The key difference between realization and recognition is that the former means to a conversion of non-cash resources like service or product for cash and the latter is about recording the cash received against such service or product as revenue.
This is a crucial accounting concept where revenue is recorded regardless of its receipt.
Different companies or industries have varying approaches to revenue recognition. When there is a long-term relationship between the client and service provider like in defense agreements or construction contracts which take minimally 5 to 10 years to complete the revenue is recorded in bits every time with the completion of the specific part of the job.
The other category of companies recognize revenue right the completion of manufacturing but before there are any actual sales made. Oil, mining, natural gas pipelines and agricultural companies use this mode of revenue recognition.

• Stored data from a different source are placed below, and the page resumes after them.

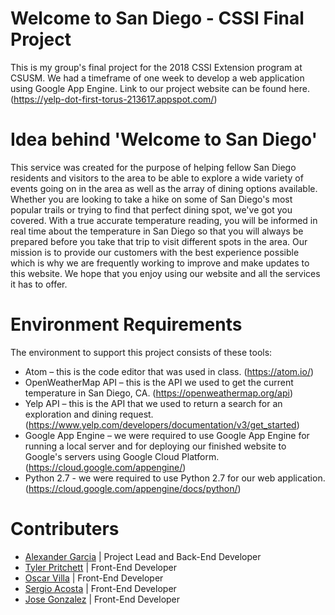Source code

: # Welcome to San Diego - CSSI Final Project
This is my group's final project for the 2018 CSSI Extension program at CSUSM. We had a timeframe of one week to develop a web application using Google App Engine. Link to our project website can be found here. (https://yelp-dot-first-torus-213617.appspot.com/)

# Idea behind 'Welcome to San Diego'
This service was created for the purpose of helping fellow San Diego residents and visitors to the area to be able to explore a wide variety of events going on in the area as well as the array of dining options available. Whether you are looking to take a hike on some of San Diego's most popular trails or trying to find that perfect dining spot, we've got you covered. With a true accurate temperature reading, you will be informed in real time about the temperature in San Diego so that you will always be prepared before you take that trip to visit different spots in the area. Our mission is to provide our customers with the best experience possible which is why we are frequently working to improve and make updates to this website. We hope that you enjoy using our website and all the services it has to offer.

# Environment Requirements
The environment to support this project consists of these tools:
- Atom – this is the code editor that was used in class. (https://atom.io/)
- OpenWeatherMap API – this is the API we used to get the current temperature in San Diego, CA. (https://openweathermap.org/api)
- Yelp API – this is the API that we used to return a search for an exploration and dining request. (https://www.yelp.com/developers/documentation/v3/get_started)
- Google App Engine – we were required to use Google App Engine for running a local server and for deploying our finished website to Google's servers using Google Cloud Platform. (https://cloud.google.com/appengine/)
- Python 2.7 - we were required to use Python 2.7 for our web application. (https://cloud.google.com/appengine/docs/python/)

# Contributers
- [Alexander Garcia](https://www.linkedin.com/in/alexander-g-91485a132/) | Project Lead and Back-End Developer
- [Tyler Pritchett](https://www.linkedin.com/in/tyler-pritchett-641179169/) | Front-End Developer
- [Oscar Villa](https://www.linkedin.com/in/oscar-villa-642179169/) | Front-End Developer
- [Sergio Acosta](https://www.linkedin.com/in/sergio-a-612078127/) | Front-End Developer
- [Jose Gonzalez](https://www.linkedin.com/in/jose-gonzalez-50517a169/) | Front-End Developer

The last category of companies recognizes revenue once it’s been received. Most companies making installment sales use this method of revenue recognition.
Key Difference between US GAAP and IFRSs
Following are the detailed difference between the US GAAP and IFRSs mode of revenue recognition.
The US GAAP recognizes any payment under the revenue head only when it’s earned. The IFRS recognizes revenue at any event that ensures the flow of income to the business or any activity that will result in an increment of cash.
Definition of revenue
Paragraph 78 of FASB defines revenue as the increase in the inflow of assets of the company by rendering any service, manufacturing and delivering a product that stands as the central operation of the company.
Under the IFRS principle, revenue is recorded against any activity regarded as sales, rent, royalties, dividend or fees. It generally includes all economic benefits that a company earns during the course of its financial year.
Sale of goods
Under the GAAP principle, the revenue from sales is recognized only after the service is provided. Following are the conditions to get any income register as revenue
- There is an evidence of the arrangement ( the activity of sale).
- The exchange (delivery of the product or service) has been done.
- The price of the sale is predetermined and fixed.
Paragraph 78 of FASB Concepts Statement No. 6, Elements of Financial Statements, defines revenue as “inflows or other enhancements of assets of an entity or settlements of its liabilities (or a combination of both) from delivering or producing goods, rendering services, or other activities that constitute the entity’s ongoing major or central operations.”
The IFRS principle recognizes the sale of goods in the following conditions
- The ownership of the goods has been transferred.
- The entity has no control over the goods sold.
- There is a probability that the economic benefits will flow to the company with regards to the transaction.